▶ [Task instructions]
Among the lines below, restate word for word only those from the line with "errors (#4, @RichardLitt)" through the line with "myIpAddress: refactor to", with both end lines kept.

▶ [Collected data]
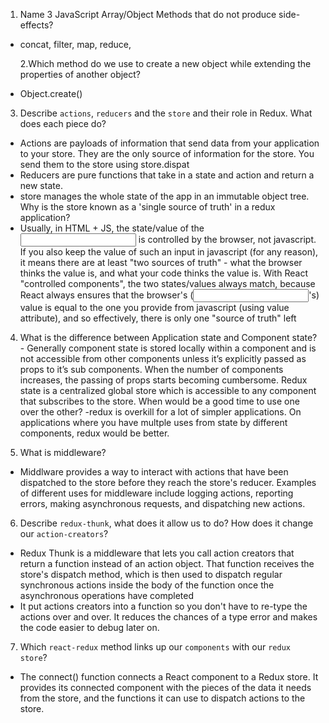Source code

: 1.  Name 3 JavaScript Array/Object Methods that do not produce side-effects?

- concat, filter, map, reduce,

  2.Which method do we use to create a new object while extending the properties of another object?

- Object.create()

3.  Describe `actions`, `reducers` and the `store` and their role in Redux. What does each piece do?

- Actions are payloads of information that send data from your application to your store. They are the only source of information for the store. You send them to the store using store.dispat
- Reducers are pure functions that take in a state and action and return a new state.
- store manages the whole state of the app in an immutable object tree.
  Why is the store known as a 'single source of truth' in a redux application?
- Usually, in HTML + JS, the state/value of the <input> is controlled by the browser, not javascript. If you also keep the value of such an input in javascript (for any reason), it means there are at least "two sources of truth" - what the browser thinks the value is, and what your code thinks the value is. With React "controlled components", the two states/values always match, because React always ensures that the browser's (<input>'s) value is equal to the one you provide from javascript (using value attribute), and so effectively, there is only one "source of truth" left

4.  What is the difference between Application state and Component state? - Generally component state is stored locally within a component and is not accessible from other components unless it’s explicitly passed as props to it’s sub components. When the number of components increases, the passing of props starts becoming cumbersome. Redux state is a centralized global store which is accessible to any component that subscribes to the store.
    When would be a good time to use one over the other?
    -redux is overkill for a lot of simpler applications. On applications where you have multple uses from state by different components, redux would be better.

5.  What is middleware?

- Middlware provides a way to interact with actions that have been dispatched to the store before they reach the store's reducer. Examples of different uses for middleware include logging actions, reporting errors, making asynchronous requests, and dispatching new actions.

6.  Describe `redux-thunk`, what does it allow us to do? How does it change our `action-creators`?

- Redux Thunk is a middleware that lets you call action creators that return a function instead of an action object. That function receives the store's dispatch method, which is then used to dispatch regular synchronous actions inside the body of the function once the asynchronous operations have completed
- It put actions creators into a function so you don't have to re-type the actions over and over. It reduces the chances of a type error and makes the code easier to debug later on.

7.  Which `react-redux` method links up our `components` with our `redux store`?

- The connect() function connects a React component to a Redux store. It provides its connected component with the pieces of the data it needs from the store, and the functions it can use to dispatch actions to the store.
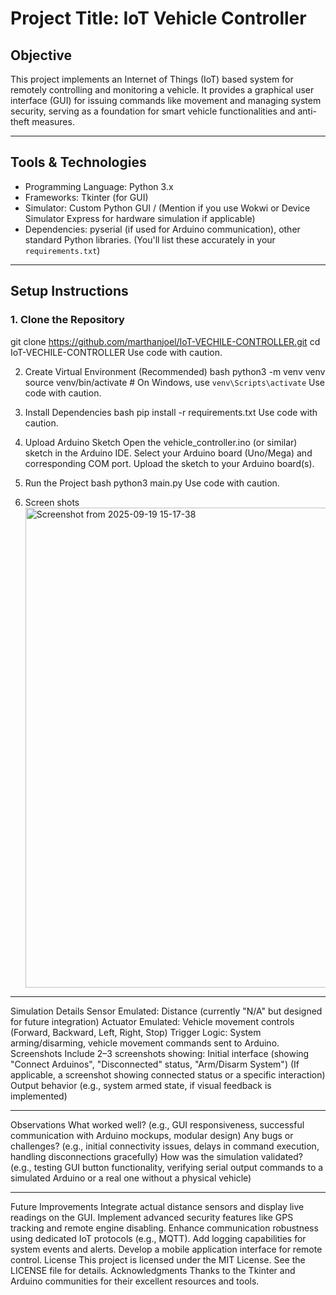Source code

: # Project Title: IoT Vehicle Controller

## Objective
This project implements an Internet of Things (IoT) based system for remotely controlling and monitoring a vehicle. It provides a graphical user interface (GUI) for issuing commands like movement and managing system security, serving as a foundation for smart vehicle functionalities and anti-theft measures.

---

## Tools & Technologies
- Programming Language: Python 3.x
- Frameworks: Tkinter (for GUI)
- Simulator: Custom Python GUI / (Mention if you use Wokwi or Device Simulator Express for hardware simulation if applicable)
- Dependencies: pyserial (if used for Arduino communication), other standard Python libraries. (You'll list these accurately in your `requirements.txt`)

---

## Setup Instructions

### 1. Clone the Repository
git clone https://github.com/marthanjoel/IoT-VECHILE-CONTROLLER.git
cd IoT-VECHILE-CONTROLLER
Use code with caution.

2. Create Virtual Environment (Recommended)
bash
python3 -m venv venv
source venv/bin/activate # On Windows, use `venv\Scripts\activate`
Use code with caution.

3. Install Dependencies
bash
pip install -r requirements.txt
Use code with caution.

4. Upload Arduino Sketch
Open the vehicle_controller.ino (or similar) sketch in the Arduino IDE.
Select your Arduino board (Uno/Mega) and corresponding COM port.
Upload the sketch to your Arduino board(s).
5. Run the Project
bash
python3 main.py 
Use code with caution.
5. Screen shots
   <img width="1366" height="768" alt="Screenshot from 2025-09-19 15-17-38" src="https://github.com/user-attachments/assets/31d953ed-55cb-45b2-a6ab-5430f3893df1" />


---
Simulation Details
Sensor Emulated: Distance (currently "N/A" but designed for future integration)
Actuator Emulated: Vehicle movement controls (Forward, Backward, Left, Right, Stop)
Trigger Logic: System arming/disarming, vehicle movement commands sent to Arduino.
Screenshots
Include 2–3 screenshots showing:
Initial interface (showing "Connect Arduinos", "Disconnected" status, "Arm/Disarm System")
(If applicable, a screenshot showing connected status or a specific interaction)
Output behavior (e.g., system armed state, if visual feedback is implemented)

---
Observations
What worked well? (e.g., GUI responsiveness, successful communication with Arduino mockups, modular design)
Any bugs or challenges? (e.g., initial connectivity issues, delays in command execution, handling disconnections gracefully)
How was the simulation validated? (e.g., testing GUI button functionality, verifying serial output commands to a simulated Arduino or a real one without a physical vehicle)


----
Future Improvements
Integrate actual distance sensors and display live readings on the GUI.
Implement advanced security features like GPS tracking and remote engine disabling.
Enhance communication robustness using dedicated IoT protocols (e.g., MQTT).
Add logging capabilities for system events and alerts.
Develop a mobile application interface for remote control.
License
This project is licensed under the MIT License. See the LICENSE file for details.
Acknowledgments
Thanks to the Tkinter and Arduino communities for their excellent resources and tools.
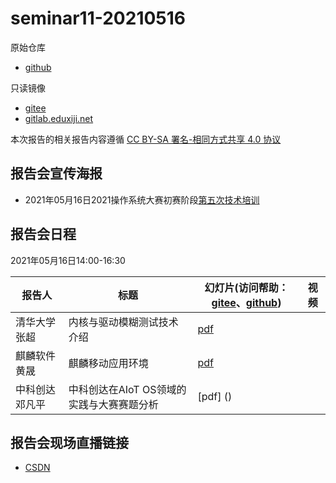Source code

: # seminar11-20210516

原始仓库
 * [github](https://github.com/oscomp/seminar11-20210516/blob/main/README.md)

只读镜像
 * [gitee](https://gitee.com/oscomp/seminar11-20210516)
 * [gitlab.eduxiji.net](https://gitlab.eduxiji.net/oscomp/seminar11-20210516)

本次报告的相关报告内容遵循 [CC BY-SA 署名-相同方式共享 4.0 协议](https://creativecommons.org/licenses/by-sa/4.0/deed.zh)

## 报告会宣传海报

 * 2021年05月16日2021操作系统大赛初赛阶段[第五次技术培训](https://mp.weixin.qq.com/s/eC4YU5fxXnP2mAyWJqCNmQ)

## 报告会日程

2021年05月16日14:00-16:30

| 报告人 | 标题                              | 幻灯片(访问帮助：[gitee](https://gitee.com/oscomp/seminar0-20201226/blob/main/20210110-tencent-help.pdf)、[github](https://github.com/oscomp/seminar0-20201226/blob/main/20210110-tencent-help.pdf)) | 视频 |
| ------ | --------------------------------- | ------------------------------------------------------------ | ---- |
| 清华大学 张超 | 内核与驱动模糊测试技术介绍 | [pdf](https://lexiangla.com/teams/k100041/docs/4d52983eb61811eb883ebe1b8cc9530f?company_from=79350bd4d06911ea91f05254002f1020) |      | 
| 麒麟软件 黄晟 | 麒麟移动应用环境 | [pdf](https://lexiangla.com/teams/k100041/docs/55044f8ab62411ebb06b068ba10bdf3a?company_from=79350bd4d06911ea91f05254002f1020) |      | 
| 中科创达 邓凡平 | 中科创达在AIoT OS领域的实践与大赛赛题分析 | [pdf] () |      | 

## 报告会现场直播链接
 * [CSDN](https://live.csdn.net/room/wl5875/C2MCK6SU)

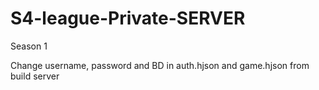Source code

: # S4-league-Private-SERVER

Season 1

Change username, password and BD in auth.hjson and game.hjson from build server
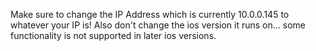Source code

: Make sure to change the IP Address which is currently 10.0.0.145 to whatever your IP is! Also don't change the ios version it runs on... some functionality is not supported in later ios versions.
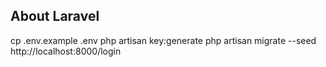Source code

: ## About Laravel

cp .env.example .env
php artisan key:generate
php artisan migrate --seed
http://localhost:8000/login
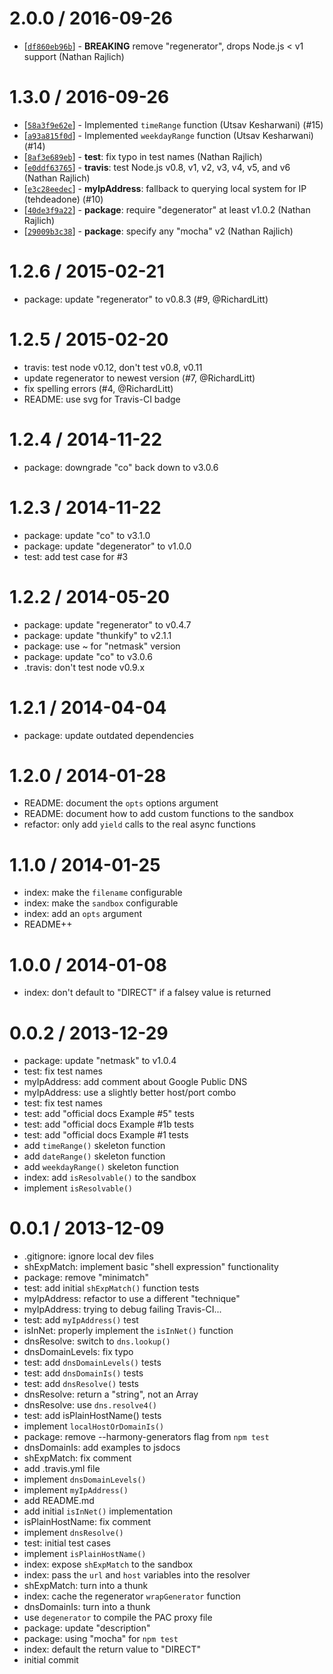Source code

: 2.0.0 / 2016-09-26
==================

* [[`df860eb96b`](https://github.com/TooTallNate/pac-resolver/commit/df860eb96b)] - **BREAKING** remove "regenerator", drops Node.js < v1 support (Nathan Rajlich)

1.3.0 / 2016-09-26
==================

* [[`58a3f9e62e`](https://github.com/TooTallNate/pac-resolver/commit/58a3f9e62e)] - Implemented `timeRange` function (Utsav Kesharwani) (#15)
* [[`a93a815f0d`](https://github.com/TooTallNate/pac-resolver/commit/a93a815f0d)] - Implemented `weekdayRange` function (Utsav Kesharwani) (#14)
* [[`8af3e689eb`](https://github.com/TooTallNate/pac-resolver/commit/8af3e689eb)] - **test**: fix typo in test names (Nathan Rajlich)
* [[`e0ddf63765`](https://github.com/TooTallNate/pac-resolver/commit/e0ddf63765)] - **travis**: test Node.js v0.8, v1, v2, v3, v4, v5, and v6 (Nathan Rajlich)
* [[`e3c28eedec`](https://github.com/TooTallNate/pac-resolver/commit/e3c28eedec)] - **myIpAddress**: fallback to querying local system for IP (tehdeadone) (#10)
* [[`40de3f9a22`](https://github.com/TooTallNate/pac-resolver/commit/40de3f9a22)] - **package**: require "degenerator" at least v1.0.2 (Nathan Rajlich)
* [[`29009b3c38`](https://github.com/TooTallNate/pac-resolver/commit/29009b3c38)] - **package**: specify any "mocha" v2 (Nathan Rajlich)

1.2.6 / 2015-02-21
==================

  * package: update "regenerator" to v0.8.3 (#9, @RichardLitt)

1.2.5 / 2015-02-20
==================

  * travis: test node v0.12, don't test v0.8, v0.11
  * update regenerator to newest version (#7, @RichardLitt)
  * fix spelling errors (#4, @RichardLitt)
  * README: use svg for Travis-CI badge

1.2.4 / 2014-11-22
==================

  * package: downgrade "co" back down to v3.0.6

1.2.3 / 2014-11-22
==================

  * package: update "co" to v3.1.0
  * package: update "degenerator" to v1.0.0
  * test: add test case for #3

1.2.2 / 2014-05-20
==================

  * package: update "regenerator" to v0.4.7
  * package: update "thunkify" to v2.1.1
  * package: use ~ for "netmask" version
  * package: update "co" to v3.0.6
  * .travis: don't test node v0.9.x

1.2.1 / 2014-04-04
==================

  * package: update outdated dependencies

1.2.0 / 2014-01-28
==================

  * README: document the `opts` options argument
  * README: document how to add custom functions to the sandbox
  * refactor: only add `yield` calls to the real async functions

1.1.0 / 2014-01-25
==================

  * index: make the `filename` configurable
  * index: make the `sandbox` configurable
  * index: add an `opts` argument
  * README++

1.0.0 / 2014-01-08
==================

  * index: don't default to "DIRECT" if a falsey value is returned

0.0.2 / 2013-12-29
==================

  * package: update "netmask" to v1.0.4
  * test: fix test names
  * myIpAddress: add comment about Google Public DNS
  * myIpAddress: use a slightly better host/port combo
  * test: fix test names
  * test: add "official docs Example #5" tests
  * test: add "official docs Example #1b tests
  * test: add "official docs Example #1 tests
  * add `timeRange()` skeleton function
  * add `dateRange()` skeleton function
  * add `weekdayRange()` skeleton function
  * index: add `isResolvable()` to the sandbox
  * implement `isResolvable()`

0.0.1 / 2013-12-09
==================

  * .gitignore: ignore local dev files
  * shExpMatch: implement basic "shell expression" functionality
  * package: remove "minimatch"
  * test: add initial `shExpMatch()` function tests
  * myIpAddress: refactor to use a different "technique"
  * myIpAddress: trying to debug failing Travis-CI...
  * test: add `myIpAddress()` test
  * isInNet: properly implement the `isInNet()` function
  * dnsResolve: switch to `dns.lookup()`
  * dnsDomainLevels: fix typo
  * test: add `dnsDomainLevels()` tests
  * test: add `dnsDomainIs()` tests
  * test: add `dnsResolve()` tests
  * dnsResolve: return a "string", not an Array
  * dnsResolve: use `dns.resolve4()`
  * test: add isPlainHostName() tests
  * implement `localHostOrDomainIs()`
  * package: remove --harmony-generators flag from `npm test`
  * dnsDomainIs: add examples to jsdocs
  * shExpMatch: fix comment
  * add .travis.yml file
  * implement `dnsDomainLevels()`
  * implement `myIpAddress()`
  * add README.md
  * add initial `isInNet()` implementation
  * isPlainHostName: fix comment
  * implement `dnsResolve()`
  * test: initial test cases
  * implement `isPlainHostName()`
  * index: expose `shExpMatch` to the sandbox
  * index: pass the `url` and `host` variables into the resolver
  * shExpMatch: turn into a thunk
  * index: cache the regenerator `wrapGenerator` function
  * dnsDomainIs: turn into a thunk
  * use `degenerator` to compile the PAC proxy file
  * package: update "description"
  * package: using "mocha" for `npm test`
  * index: default the return value to "DIRECT"
  * initial commit
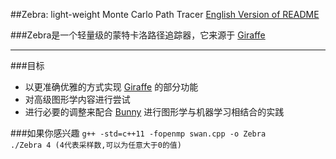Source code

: ##Zebra: light-weight Monte Carlo Path Tracer
[English Version of README](./README.en.md)

###Zebra是一个轻量级的蒙特卡洛路径追踪器，它来源于 [Giraffe](https://www.github.com/UncP/Giraffe)

***

###目标
* 以更准确优雅的方式实现 [Giraffe](https://www.github.com/UncP/Giraffe) 的部分功能
* 对高级图形学内容进行尝试
* 进行必要的调整来配合 [Bunny](https://www.github.com/UncP/Bunny) 进行图形学与机器学习相结合的实践

###如果你感兴趣
`g++ -std=c++11 -fopenmp swan.cpp -o Zebra`  
`./Zebra 4 (4代表采样数,可以为任意大于0的值)`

▶ [Result of the task]
  * fix spelling errors (#4, @RichardLitt)
  * README: use svg for Travis-CI badge

1.2.4 / 2014-11-22
==================

  * package: downgrade "co" back down to v3.0.6

1.2.3 / 2014-11-22
==================

  * package: update "co" to v3.1.0
  * package: update "degenerator" to v1.0.0
  * test: add test case for #3

1.2.2 / 2014-05-20
==================

  * package: update "regenerator" to v0.4.7
  * package: update "thunkify" to v2.1.1
  * package: use ~ for "netmask" version
  * package: update "co" to v3.0.6
  * .travis: don't test node v0.9.x

1.2.1 / 2014-04-04
==================

  * package: update outdated dependencies

1.2.0 / 2014-01-28
==================

  * README: document the `opts` options argument
  * README: document how to add custom functions to the sandbox
  * refactor: only add `yield` calls to the real async functions

1.1.0 / 2014-01-25
==================

  * index: make the `filename` configurable
  * index: make the `sandbox` configurable
  * index: add an `opts` argument
  * README++

1.0.0 / 2014-01-08
==================

  * index: don't default to "DIRECT" if a falsey value is returned

0.0.2 / 2013-12-29
==================

  * package: update "netmask" to v1.0.4
  * test: fix test names
  * myIpAddress: add comment about Google Public DNS
  * myIpAddress: use a slightly better host/port combo
  * test: fix test names
  * test: add "official docs Example #5" tests
  * test: add "official docs Example #1b tests
  * test: add "official docs Example #1 tests
  * add `timeRange()` skeleton function
  * add `dateRange()` skeleton function
  * add `weekdayRange()` skeleton function
  * index: add `isResolvable()` to the sandbox
  * implement `isResolvable()`

0.0.1 / 2013-12-09
==================

  * .gitignore: ignore local dev files
  * shExpMatch: implement basic "shell expression" functionality
  * package: remove "minimatch"
  * test: add initial `shExpMatch()` function tests
  * myIpAddress: refactor to use a different "technique"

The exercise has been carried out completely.